Gather every line in the records below that contains the word "simulate".
++++ Extracted entries ++++
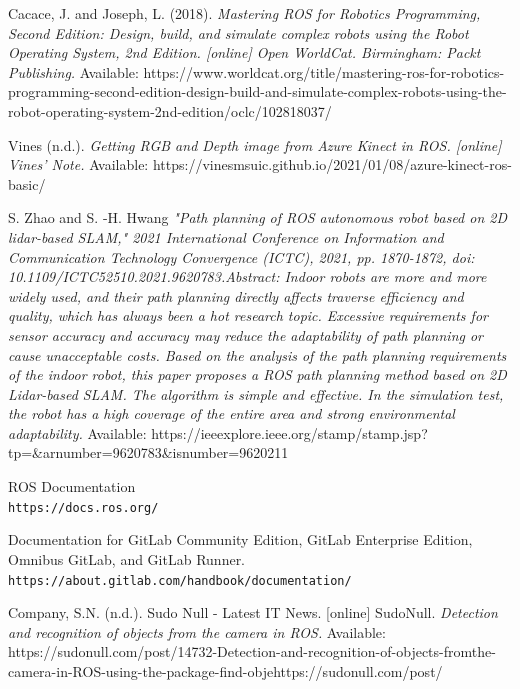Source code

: \documentclass[twoside,12pt,times,onecolumn,a4paper]{report}
\begin{document}
\begin{thebibliography}{9}
Cacace, J. and Joseph, L. (2018). 
\textit{Mastering ROS for Robotics Programming, 
Second Edition: Design, build, and simulate complex robots using the Robot 
Operating System, 2nd Edition. [online] Open WorldCat. Birmingham: Packt 
Publishing. }
Available:  https://www.worldcat.org/title/mastering-ros-for-robotics-programming-second-edition-design-build-and-simulate-complex-robots-using-the-robot-operating-system-2nd-edition/oclc/102818037/

Vines (n.d.). 
\textit{Getting RGB and Depth image from Azure Kinect in ROS. [online] 
Vines’ Note.}
Available: https://vinesmsuic.github.io/2021/01/08/azure-kinect-ros-basic/


S. Zhao and S. -H. Hwang
\textit{"Path planning of ROS autonomous robot based on 2D lidar-based SLAM," 2021 International Conference on Information and Communication Technology Convergence (ICTC), 2021, pp. 1870-1872, doi: 10.1109/ICTC52510.2021.9620783.Abstract: Indoor robots are more and more widely used, and their path planning directly affects traverse efficiency and quality, which has always been a hot research topic. Excessive requirements for sensor accuracy and accuracy may reduce the adaptability of path planning or cause unacceptable costs. Based on the analysis of the path planning requirements of the indoor robot, this paper proposes a ROS path planning method based on 2D Lidar-based SLAM. The algorithm is simple and effective. In the simulation test, the robot has a high coverage of the entire area and strong environmental adaptability. }
Available: https://ieeexplore.ieee.org/stamp/stamp.jsp?tp=\&arnumber=9620783\&isnumber=9620211




ROS Documentation
\\\texttt{https://docs.ros.org/}

 Documentation for GitLab Community Edition, GitLab Enterprise Edition, Omnibus GitLab, and GitLab Runner.
\\\texttt{https://about.gitlab.com/handbook/documentation/}

Company, S.N. (n.d.). Sudo Null - Latest IT News. [online] SudoNull. 
\textit{Detection and recognition of objects from the camera in ROS.}
Available: https://sudonull.com/post/14732-Detection-and-recognition-of-objects-fromthe-camera-in-ROS-using-the-package-find-objehttps://sudonull.com/post/

\end{thebibliography}
\end{document}
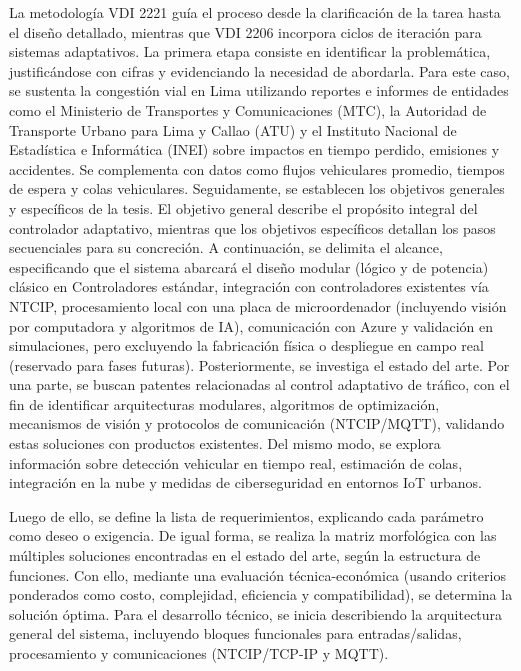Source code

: \documentclass[12pt,a4paper,oneside]{report}
\begin{document}
La metodología VDI 2221 guía el proceso desde la clarificación de la tarea hasta el diseño detallado, mientras que VDI 2206 incorpora ciclos de iteración para sistemas adaptativos. La primera etapa consiste en identificar la problemática, justificándose con cifras y evidenciando la necesidad de abordarla. Para este caso, se sustenta la congestión vial en Lima utilizando reportes e informes de entidades como el Ministerio de Transportes y Comunicaciones (MTC), la Autoridad de Transporte Urbano para Lima y Callao (ATU) y el Instituto Nacional de Estadística e Informática (INEI) sobre impactos en tiempo perdido, emisiones y accidentes. Se complementa con datos como flujos vehiculares promedio, tiempos de espera y colas vehiculares. Seguidamente, se establecen los objetivos generales y específicos de la tesis. El objetivo general describe el propósito integral del controlador adaptativo, mientras que los objetivos específicos detallan los pasos secuenciales para su concreción. A continuación, se delimita el alcance, especificando que el sistema abarcará el diseño modular (lógico y de potencia) clásico en Controladores estándar, integración con controladores existentes vía NTCIP, procesamiento local con una placa de microordenador (incluyendo visión por computadora y algoritmos de IA), comunicación con Azure y validación en simulaciones, pero excluyendo la fabricación física o despliegue en campo real (reservado para fases futuras). Posteriormente, se investiga el estado del arte. Por una parte, se buscan patentes relacionadas al control adaptativo de tráfico, con el fin de identificar arquitecturas modulares, algoritmos de optimización, mecanismos de visión y protocolos de comunicación (NTCIP/MQTT), validando estas soluciones con productos existentes. Del mismo modo, se explora información sobre detección vehicular en tiempo real, estimación de colas, integración en la nube y medidas de ciberseguridad en entornos IoT urbanos.

Luego de ello, se define la lista de requerimientos, explicando cada parámetro como deseo o exigencia. De igual forma, se realiza la matriz morfológica con las múltiples soluciones encontradas en el estado del arte, según la estructura de funciones. Con ello, mediante una evaluación técnica-económica (usando criterios ponderados como costo, complejidad, eficiencia y compatibilidad), se determina la solución óptima. Para el desarrollo técnico, se inicia describiendo la arquitectura general del sistema, incluyendo bloques funcionales para entradas/salidas, procesamiento y comunicaciones (NTCIP/TCP-IP y MQTT).
\end{document}
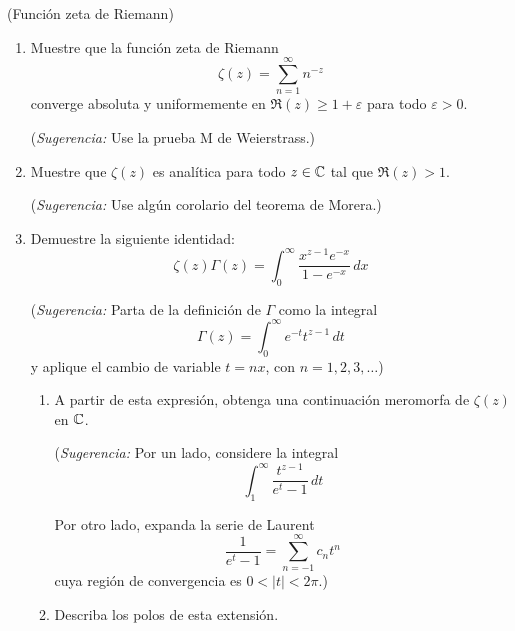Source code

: \begin{exercise}
(Función zeta de Riemann)
\begin{enumerate}[label=\alph*)]
    \item Muestre que la función zeta de Riemann
    $$\zeta(z) = \sum_{n=1}^\infty n^{-z}$$
    converge absoluta y uniformemente en $\Re(z) \ge 1 + \varepsilon$ para todo $\varepsilon > 0$.
    
    (\textit{Sugerencia:} Use la prueba M de Weierstrass.)
    
    \item Muestre que $\zeta(z)$ es analítica para todo $z \in \mathbb C$ tal que $\Re(z) > 1$.
    
    (\textit{Sugerencia:} Use algún corolario del teorema de Morera.)
    
    \item Demuestre la siguiente identidad:
    $$\zeta(z) \Gamma(z) = \int_0^\infty \frac {x^{z-1} e^{-x}} {1 - e^{-x}} \, dx$$
    
    (\textit{Sugerencia:} Parta de la definición de $\Gamma$ como la integral
    $$\Gamma(z) = \int_0^\infty e^{-t} t^{z-1} \, dt$$
    y aplique el cambio de variable $t = nx$, con $n = 1, 2, 3, \dots$)
    
    \begin{enumerate}[label=\arabic*)]
        \item A partir de esta expresión, obtenga una continuación meromorfa de $\zeta(z)$ en $\mathbb C$.
        
        (\textit{Sugerencia:} Por un lado, considere la integral
        $$\int_1^\infty \frac {t^{z-1}} {e^t - 1} \, dt$$
        
        Por otro lado, expanda la serie de Laurent
        $$\frac 1 {e^t - 1} = \sum_{n=-1}^\infty c_n t^n$$
        cuya región de convergencia es $0 < |t| < 2\pi$.)
        
        \item Describa los polos de esta extensión.
    \end{enumerate}
\end{enumerate}
\end{exercise}


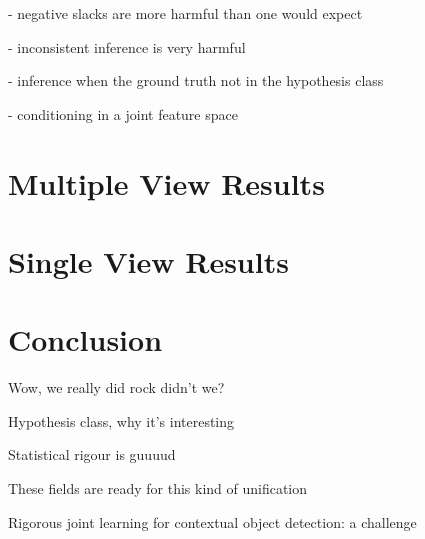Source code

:- negative slacks are more harmful than one would expect

- inconsistent inference is very harmful

- inference when the ground truth not in the hypothesis class

- conditioning in a joint feature space

\section{Multiple View Results}
\label{sec:mv-results}

\section{Single View Results}
\label{sec:sv-results}

\section{Conclusion}
\label{sec:conclusion}

Wow, we really did rock didn't we?

Hypothesis class, why it's interesting

Statistical rigour is guuuud

These fields are ready for this kind of unification

Rigorous joint learning for contextual object detection: a challenge



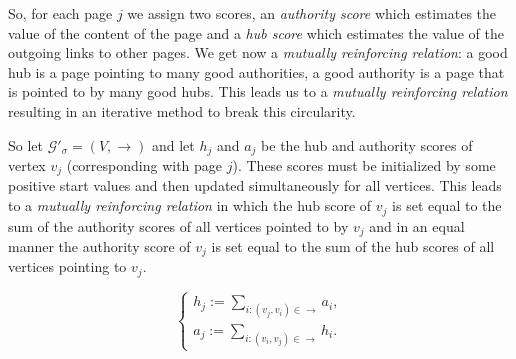 \documentclass[a4paper,11pt]{report}
\newcommand{\graf}{\mathscr{G}}
\begin{document}
 So, for each page $j$ we assign two scores, an \textit{authority score} 
 which estimates the value of the content of the page and a \textit{hub 
 score} which estimates the value of the outgoing links to other pages. We get now a\textit{ mutually reinforcing 
 relation}: a good hub is a page pointing to many good authorities, a good 
 authority is a page that is pointed to by many good hubs. This leads us to a 
 \textit{mutually reinforcing relation}  resulting in an iterative method to 
 break this circularity.
 
So let $\graf'_\sigma = (V,\to)$ and let $h_j$ and $a_j$ be the hub and authority 
scores of vertex $v_j$ (corresponding with page $j$). These scores must be initialized by some positive start values 
and then updated simultaneously for all vertices. This leads to a \emph{mutually reinforcing relation} 
in which the hub score of $v_j$ is set equal to the sum of the authority scores of all 
vertices pointed to by $v_j$ and in an equal manner the authority score of $v_j$ 
is set equal to the sum of the hub scores of all vertices pointing to $v_j$.

$$\begin{cases} h_j := \sum_{i:(v_j,v_i)\in \to} a_i,\\ 
a_j := \sum_{i:(v_i,v_j)\in \to} h_i.
\end{cases}$$ 
\end{document}
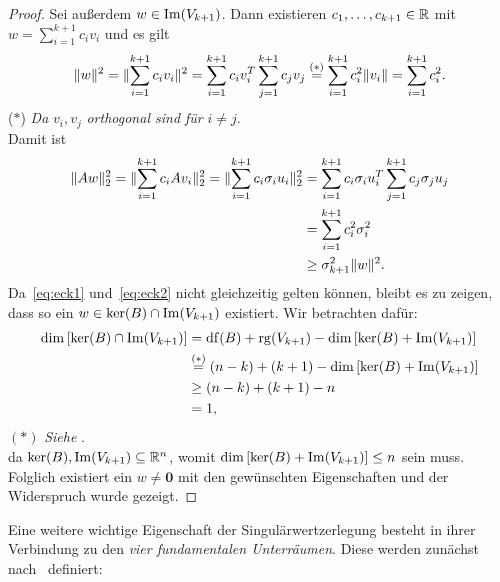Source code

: \begin{proof}
    Sei außerdem \(w \in \operatorname{Im}(V_{k+1})\).
    Dann existieren \(c_{1},\ldots,c_{k+1} \in \mathbb{R}\) mit \(w = \sum_{i=1}^{k+1}c_{i}v_{i}\) und es gilt
    \begin{equation*}
        \lVert w\rVert^{2} = \lVert\sum_{i=1}^{k+1}c_{i}v_{i}\rVert^{2} = \sum_{i=1}^{k+1}c_{i}v_{i}^{T} \sum_{j=1}^{k+1}c_{j}v_{j} \overset{(*)}{=} \sum_{i=1}^{k+1}c_{i}^{2}\lVert v_{i}\rVert = \sum_{i=1}^{k+1}c_{i}^{2}.
    \end{equation*}  
    {\small (\(*\)) \textit{Da} \(v_{i},v_{j}\) \textit{orthogonal sind für} \(i \neq j\).}
    \vspace{5pt}
    \\
    Damit ist
    \begin{align}
        \lVert Aw\rVert_{2}^{2} = \lVert\sum_{i=1}^{k+1}c_{i}Av_{i}\rVert_{2}^{2} = \lVert\sum_{i=1}^{k+1}c_{i}\sigma_{i}u_{i}\rVert_{2}^{2} &= \sum_{i=1}^{k+1}c_{i}\sigma_{i}u_{i}^{T} \sum_{j=1}^{k+1}c_{j}\sigma_{j}u_{j} \notag \\
        &= \sum_{i=1}^{k+1}c_{i}^{2}\sigma_{i}^{2} \notag \\
        &\geq \sigma_{k+1}^{2}\lVert w\rVert^{2} \label{eq:eck2}.
    \end{align}
    Da~\eqref{eq:eck1} und~\eqref{eq:eck2} nicht gleichzeitig gelten können, bleibt es zu zeigen, dass so ein \(w \in \ker(B) \cap \operatorname{Im}(V_{k+1})\) existiert. 
    Wir betrachten dafür:
    \begin{align*}
        \dim\left[\ker(B) \cap \operatorname{Im}(V_{k+1})\right] &= \operatorname{df}(B) + \operatorname{rg}(V_{k+1}) - \dim\left[\ker(B) + \operatorname{Im}(V_{k+1})\right] \\
        &\overset{(*)}{=} (n-k) + (k + 1) - \dim\left[\ker(B) + \operatorname{Im}(V_{k+1})\right] \\
        &\geq (n-k) + (k + 1) -n \\
        &= 1,
    \end{align*}
    {\small \((*)\) \textit{Siehe }.}
    \vspace{5pt}
    \\
    da \(\ker(B),\operatorname{Im}(V_{k+1}) \subseteq \mathbb{R}^{n}\), womit \(\dim\left[\ker(B) + \operatorname{Im}(V_{k+1})\right] \leq n\) sein muss.  
    Folglich existiert ein \(w \neq \symbf{0}\) mit den gewünschten Eigenschaften und der Widerspruch wurde gezeigt.    
\end{proof}
Eine weitere wichtige Eigenschaft der Singulärwertzerlegung besteht in ihrer Verbindung zu den \emph{vier fundamentalen Unterräumen}.
Diese werden zunächst nach~\cite[185]{strangLineareAlgebra2003} definiert:
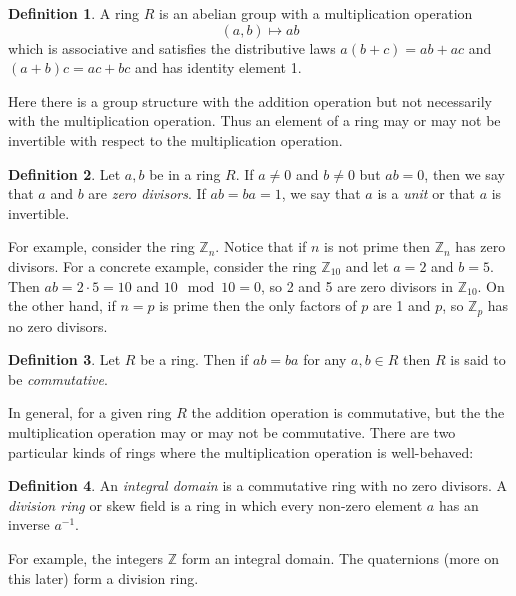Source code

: \documentclass[11pt, oneside]{article}   	%
\theoremstyle{definition}
\newtheorem{definition}{Definition}[section]
\begin{document}
\noindent
\begin{definition}
A ring $R$ is an abelian group with a multiplication operation  
\begin{equation*}
(a, b) \mapsto ab
\end{equation*}
which is associative and satisfies the distributive laws $a(b+c) = ab+ac$ and $(a+b)c = ac+bc$ and has identity element 1.
\end{definition}

\noindent
Here there is a group structure with the addition operation but not necessarily with the multiplication operation. Thus an element of a ring may or may not 
be invertible with respect to the multiplication operation. 

\begin{definition}
Let $a,b$ be in a ring $R$. If $a \neq 0$ and $b \neq 0$ but $ab = 0$, then we say that $a$ and $b$ are 
\emph{zero divisors}. If $ab = ba = 1$, we say that $a$ is a \emph{unit} or that $a$ is invertible.
\end{definition}

\noindent
For example, consider the ring $\mathbb{Z}_n$. Notice that if $n$ is not prime then $\mathbb{Z}_n$ has zero divisors. For a concrete example, consider 
the ring  $\mathbb{Z}_{10}$ and let $a = 2$ and $b = 5$. Then  $ab = 2 \cdot 5 = 10$ and $10 \mod 10 = 0$, so 2 and 5 are zero divisors in 
$\mathbb{Z}_{10}$. On the other hand, if $n = p$ is prime then the only factors of $p$ are 1 and $p$, so $\mathbb{Z}_p$ has no zero divisors.

\begin{definition}
Let $R$ be a ring. Then if $ab = ba$ for any $a,b \in R$ then $R$ is said to be \emph{commutative}.
\end{definition}

\noindent
In general, for a given ring $R$ the addition operation is commutative,  but the the multiplication operation may or may not be commutative. 
There are two particular kinds of rings where the multiplication operation is well-behaved:

\begin{definition}
 An \emph{integral domain} is a commutative ring with no zero divisors. A \emph{division ring} or skew field is a ring in which every non-zero element $a$
 has an inverse $a^{-1}$.
\end{definition}

\noindent
For example, the integers $\mathbb{Z}$ form an integral domain. The quaternions (more on this later) form a division ring.
\end{document}
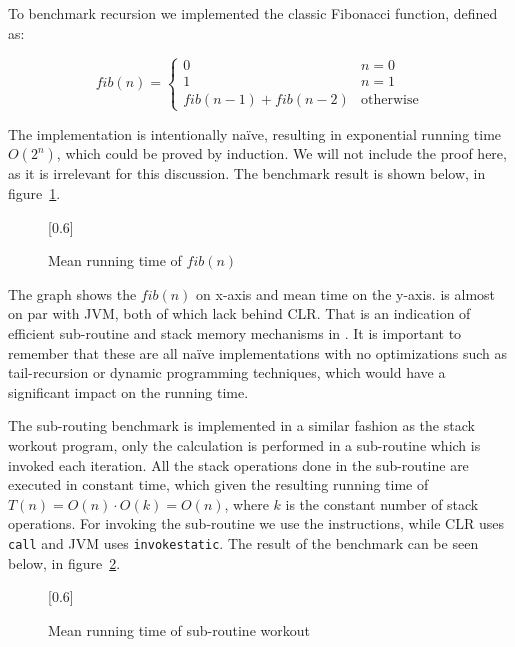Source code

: 
To benchmark recursion we implemented the classic Fibonacci function, defined
as:

\begin{equation*}
  fib(n) = \begin{cases}
    0                   & n = 0 \\
    1                   & n = 1 \\
    fib(n-1) + fib(n-2) & \text{otherwise}
  \end{cases}
\end{equation*}

The implementation is intentionally na\"ive, resulting in exponential running
time $O(2^n)$, which could be proved by induction. We will not include the proof
here, as it is irrelevant for this discussion. The benchmark result is shown
below, in figure~\ref{fig:eval:benchmark:fib}.

\begin{figure}[H]
  \centering
  \scalebox{0.8}[0.6]{}
  \caption{Mean running time of $fib(n)$}
\label{fig:eval:benchmark:fib}
\end{figure}

The graph shows the $fib(n)$ on x-axis and mean time on the y-axis. \thename{}
is almost on par with JVM, both of which lack behind CLR. That is an indication
of efficient sub-routine and stack memory mechanisms in \thename{}. It is
important to remember that these are all na\"ive implementations with no
optimizations such as tail-recursion or dynamic programming techniques, which
would have a significant impact on the running time.


The sub-routing benchmark is implemented in a similar fashion as the stack
workout program, only the calculation is performed in a sub-routine which is
invoked each iteration. All the stack operations done in the sub-routine are
executed in constant time, which given the resulting running time of
$T(n) = O(n) \cdot O(k) = O(n)$, where $k$ is the constant number of stack
operations. For invoking the sub-routine we use the  instructions,
while CLR uses {\tt call} and JVM uses {\tt invokestatic}. The result of the
benchmark can be seen below, in figure~\ref{fig:eval:benchmark:invoc}.

\begin{figure}[H]
  \centering
  \scalebox{0.8}[0.6]{}
  \caption{Mean running time of sub-routine workout}
\label{fig:eval:benchmark:invoc}
\end{figure}

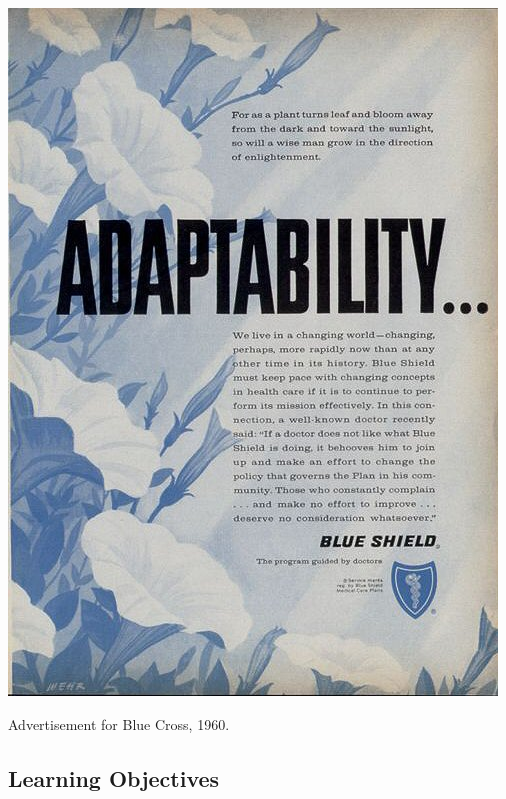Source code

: \begin{refsection}
\begin{itemize}
\end{itemize}

\begin{marginfigure}
 \begin{center}


     \includegraphics[scale=0.25]{../images/md28530.jpg}
\end{center}
 \caption{Advertisement for Blue Cross, 1960.}
\label{fig: BlueCross}
\end{marginfigure}


\newpage

\subsection{Learning Objectives}
\label{learningobjectives}


\end{refsection}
++++
**Response area**
Second Edition: Design, build, and simulate complex robots using the Robot 
Available:  https://www.worldcat.org/title/mastering-ros-for-robotics-programming-second-edition-design-build-and-simulate-complex-robots-using-the-robot-operating-system-2nd-edition/oclc/102818037/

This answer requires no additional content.